The entries below contain a stretch that opens with the line containing "- 🌱 I’m currently" and closes with the line containing "edit_regex_field | dest_domain"; set down that stretch exactly, both ends included, and nothing else.

▶ Data supplied:

# # #

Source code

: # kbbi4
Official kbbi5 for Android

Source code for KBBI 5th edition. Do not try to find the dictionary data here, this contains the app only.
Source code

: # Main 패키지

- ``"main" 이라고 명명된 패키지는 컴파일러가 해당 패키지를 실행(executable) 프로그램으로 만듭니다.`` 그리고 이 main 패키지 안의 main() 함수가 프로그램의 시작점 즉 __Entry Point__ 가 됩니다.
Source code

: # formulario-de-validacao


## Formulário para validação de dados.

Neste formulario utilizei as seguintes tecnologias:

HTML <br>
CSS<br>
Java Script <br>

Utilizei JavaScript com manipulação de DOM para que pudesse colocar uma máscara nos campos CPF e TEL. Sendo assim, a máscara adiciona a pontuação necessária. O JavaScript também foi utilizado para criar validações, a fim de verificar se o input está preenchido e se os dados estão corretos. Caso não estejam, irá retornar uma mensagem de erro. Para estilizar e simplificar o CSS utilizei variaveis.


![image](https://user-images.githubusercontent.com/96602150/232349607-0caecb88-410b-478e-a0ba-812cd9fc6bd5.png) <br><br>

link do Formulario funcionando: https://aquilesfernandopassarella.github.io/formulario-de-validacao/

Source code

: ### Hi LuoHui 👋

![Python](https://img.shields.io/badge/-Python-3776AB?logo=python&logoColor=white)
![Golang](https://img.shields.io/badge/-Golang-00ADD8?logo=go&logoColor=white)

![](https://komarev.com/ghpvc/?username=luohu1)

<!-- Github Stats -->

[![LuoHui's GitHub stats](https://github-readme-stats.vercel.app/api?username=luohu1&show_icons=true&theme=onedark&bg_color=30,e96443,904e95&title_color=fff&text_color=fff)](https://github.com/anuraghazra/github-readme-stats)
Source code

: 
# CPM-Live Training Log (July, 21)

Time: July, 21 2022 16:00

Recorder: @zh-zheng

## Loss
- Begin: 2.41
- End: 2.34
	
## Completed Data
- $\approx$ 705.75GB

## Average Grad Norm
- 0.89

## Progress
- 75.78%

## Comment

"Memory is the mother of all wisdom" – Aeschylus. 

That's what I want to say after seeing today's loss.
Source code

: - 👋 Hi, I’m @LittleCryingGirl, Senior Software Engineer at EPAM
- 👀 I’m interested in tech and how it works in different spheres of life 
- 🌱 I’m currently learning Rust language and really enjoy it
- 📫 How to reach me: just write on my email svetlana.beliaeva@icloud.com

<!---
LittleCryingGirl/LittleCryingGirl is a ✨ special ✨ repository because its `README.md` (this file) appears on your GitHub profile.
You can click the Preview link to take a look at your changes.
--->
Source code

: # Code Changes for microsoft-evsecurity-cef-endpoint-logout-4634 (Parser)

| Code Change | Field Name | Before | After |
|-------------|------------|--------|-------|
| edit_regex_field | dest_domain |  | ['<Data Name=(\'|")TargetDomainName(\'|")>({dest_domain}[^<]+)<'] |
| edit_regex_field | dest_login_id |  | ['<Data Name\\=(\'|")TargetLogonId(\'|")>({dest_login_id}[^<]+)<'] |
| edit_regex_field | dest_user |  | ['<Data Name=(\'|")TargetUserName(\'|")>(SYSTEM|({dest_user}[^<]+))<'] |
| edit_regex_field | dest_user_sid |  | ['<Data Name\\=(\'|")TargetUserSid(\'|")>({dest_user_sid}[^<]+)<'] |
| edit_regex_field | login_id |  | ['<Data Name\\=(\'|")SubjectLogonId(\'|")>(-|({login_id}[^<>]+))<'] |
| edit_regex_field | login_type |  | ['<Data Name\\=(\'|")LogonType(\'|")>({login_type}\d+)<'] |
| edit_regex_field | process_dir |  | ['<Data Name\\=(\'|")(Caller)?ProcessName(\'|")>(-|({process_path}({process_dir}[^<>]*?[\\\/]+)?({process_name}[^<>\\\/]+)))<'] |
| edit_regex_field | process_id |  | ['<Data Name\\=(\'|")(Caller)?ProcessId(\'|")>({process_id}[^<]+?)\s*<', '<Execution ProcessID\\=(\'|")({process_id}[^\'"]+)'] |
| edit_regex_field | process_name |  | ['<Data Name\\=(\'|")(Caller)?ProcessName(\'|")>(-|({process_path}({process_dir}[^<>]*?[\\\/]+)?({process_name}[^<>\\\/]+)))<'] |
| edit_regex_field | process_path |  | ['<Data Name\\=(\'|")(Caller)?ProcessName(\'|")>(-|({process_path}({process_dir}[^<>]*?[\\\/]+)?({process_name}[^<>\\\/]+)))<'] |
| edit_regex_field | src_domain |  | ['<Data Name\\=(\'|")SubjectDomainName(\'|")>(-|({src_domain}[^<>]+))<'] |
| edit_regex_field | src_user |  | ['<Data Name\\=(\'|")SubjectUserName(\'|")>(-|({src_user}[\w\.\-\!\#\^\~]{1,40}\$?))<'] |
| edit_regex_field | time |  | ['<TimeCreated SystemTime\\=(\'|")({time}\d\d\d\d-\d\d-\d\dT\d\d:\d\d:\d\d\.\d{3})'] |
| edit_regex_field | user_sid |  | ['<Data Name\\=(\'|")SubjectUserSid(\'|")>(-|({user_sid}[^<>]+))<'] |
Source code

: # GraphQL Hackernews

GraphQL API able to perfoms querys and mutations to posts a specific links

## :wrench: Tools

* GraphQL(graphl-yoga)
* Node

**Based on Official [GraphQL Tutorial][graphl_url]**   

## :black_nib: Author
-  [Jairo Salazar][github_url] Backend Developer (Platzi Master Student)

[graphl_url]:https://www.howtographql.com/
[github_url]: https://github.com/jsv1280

# # #

▶ Exercise result:
- 🌱 I’m currently learning Rust language and really enjoy it
- 📫 How to reach me: just write on my email svetlana.beliaeva@icloud.com

<!---
LittleCryingGirl/LittleCryingGirl is a ✨ special ✨ repository because its `README.md` (this file) appears on your GitHub profile.
You can click the Preview link to take a look at your changes.
--->
Source code

: # Code Changes for microsoft-evsecurity-cef-endpoint-logout-4634 (Parser)

| Code Change | Field Name | Before | After |
|-------------|------------|--------|-------|
| edit_regex_field | dest_domain |  | ['<Data Name=(\'|")TargetDomainName(\'|")>({dest_domain}[^<]+)<'] |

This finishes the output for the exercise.